Futuro, para nós, é matéria real, não sonho. No livro “The Underground Railroad”, Colson Whitehead imagina caminhos de liberdade da escravidão materializados em ferrovias submersas que apontam para o futuro. Futuro impresso em 3D em forma de máscaras pelo engenheiro Lucas Lima no Complexo do Alemão. Futuro em forma de marmitas árabes entregues pelo casal de refugiados sírios Talal Al-Tinawi e Ghazal, a idosos em São Paulo.

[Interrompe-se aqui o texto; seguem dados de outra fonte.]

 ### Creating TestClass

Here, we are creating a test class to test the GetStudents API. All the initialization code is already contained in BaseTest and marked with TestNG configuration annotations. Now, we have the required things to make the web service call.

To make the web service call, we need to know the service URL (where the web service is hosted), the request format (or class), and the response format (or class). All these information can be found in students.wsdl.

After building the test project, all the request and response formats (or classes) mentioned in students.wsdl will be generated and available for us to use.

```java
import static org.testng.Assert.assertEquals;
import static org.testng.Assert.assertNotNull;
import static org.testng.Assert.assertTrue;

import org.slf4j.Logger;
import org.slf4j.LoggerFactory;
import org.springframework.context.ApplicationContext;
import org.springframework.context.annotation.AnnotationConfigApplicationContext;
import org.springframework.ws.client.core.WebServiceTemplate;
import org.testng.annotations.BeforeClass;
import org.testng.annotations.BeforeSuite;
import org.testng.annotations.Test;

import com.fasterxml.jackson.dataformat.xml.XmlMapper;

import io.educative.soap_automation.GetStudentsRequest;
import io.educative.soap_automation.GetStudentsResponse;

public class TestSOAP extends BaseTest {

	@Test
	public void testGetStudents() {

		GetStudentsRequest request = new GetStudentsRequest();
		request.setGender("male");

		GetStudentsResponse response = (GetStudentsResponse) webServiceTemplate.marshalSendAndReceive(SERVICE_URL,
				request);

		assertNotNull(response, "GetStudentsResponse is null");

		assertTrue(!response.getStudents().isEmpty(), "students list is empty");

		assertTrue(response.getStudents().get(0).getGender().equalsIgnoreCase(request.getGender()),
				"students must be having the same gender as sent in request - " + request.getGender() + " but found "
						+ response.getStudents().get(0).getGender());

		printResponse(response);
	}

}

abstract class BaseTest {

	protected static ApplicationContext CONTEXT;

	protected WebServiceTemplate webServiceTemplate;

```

Em nossos futuros, evangelhos —de qualquer matriz existem na solidariedade, ou não existem. “Levem os fardos pesados uns dos outros e, assim, cumpram a lei de Cristo”, já fora escrito em Gálatas 6:2.

O que é o evangelho senão Padre Júlio Lancelotti, de máscara, nos abençoando mesmo na pandemia? O que é o evangelho senão evangélicos da Comunidade da Graça distribuindo café da manhã e almoço para usuários de drogas na região central em SP? Fé num futuro possível se materializa na solidariedade, nos nossos terreiros, centros, igrejas, sinagogas, mesquitas abertas. Abertas para o futuro, hoje.

Em nossa Wakanda possível, mulheres —todas elas— falarão elas por elas. Viva Odara na Bahia, viva Associação de Mulheres de Paraisópolis, viva a Escola Feminista Abya Yala em SP, viva a Rede de Solidariedade de Mulheres de Manaus, viva as Mães da Favela da Central Única das Favelas, viva a Rede Feminista de Juristas. Viva todas as frentes de apoio às mulheres em situação de violência Brasil afora.

Viva todas as iniciativas, como a da ONG Criola, para trabalhadoras domésticas e autônomas, em sua maioria negras. Viva ONGs #VoteLGBT, ABGLT, Antra Brasil e tantas outras que mapeiam impacto e desenham apoios a LGBTs, em especial mulheres transexuais, travestis e homens trans em situação de rua, e jovens LGBTs em isolamento hostil.

Precisamos descolonizar solidariedade. Não está na instrumentalização da caridade como expiação da culpa privilegiada. Está em utilizar privilégio, e subvertê-lo em solidariedade. Está na fila de artistas utilizando suas plataformas para levantar fundos a quem precisa. Solidariedade está em reconhecer que se o vírus não nos mudará por completo —ao contrário, provavelmente nos fará mais desiguais—, ao menos exporá as entranhas da solidariedade que nos fazem humanos, e que sempre existiram em nossos quilombos.

Todas as revoluções começaram com uma esperança fora de lugar. Aqui volto a Colson Whitehead e sua história da esperança dos escravizados. “Cora não sabia o que otimista significava. Ela perguntou às outras garotas naquela noite se elas estavam familiarizadas com a palavra. Nenhuma delas tinha ouvido isso antes. Ela decidiu que significava tentar.” Nossas dores sempre foram sobre tentar construir futuros, hoje.

Solidariedade é verbo que só se conjuga no plural.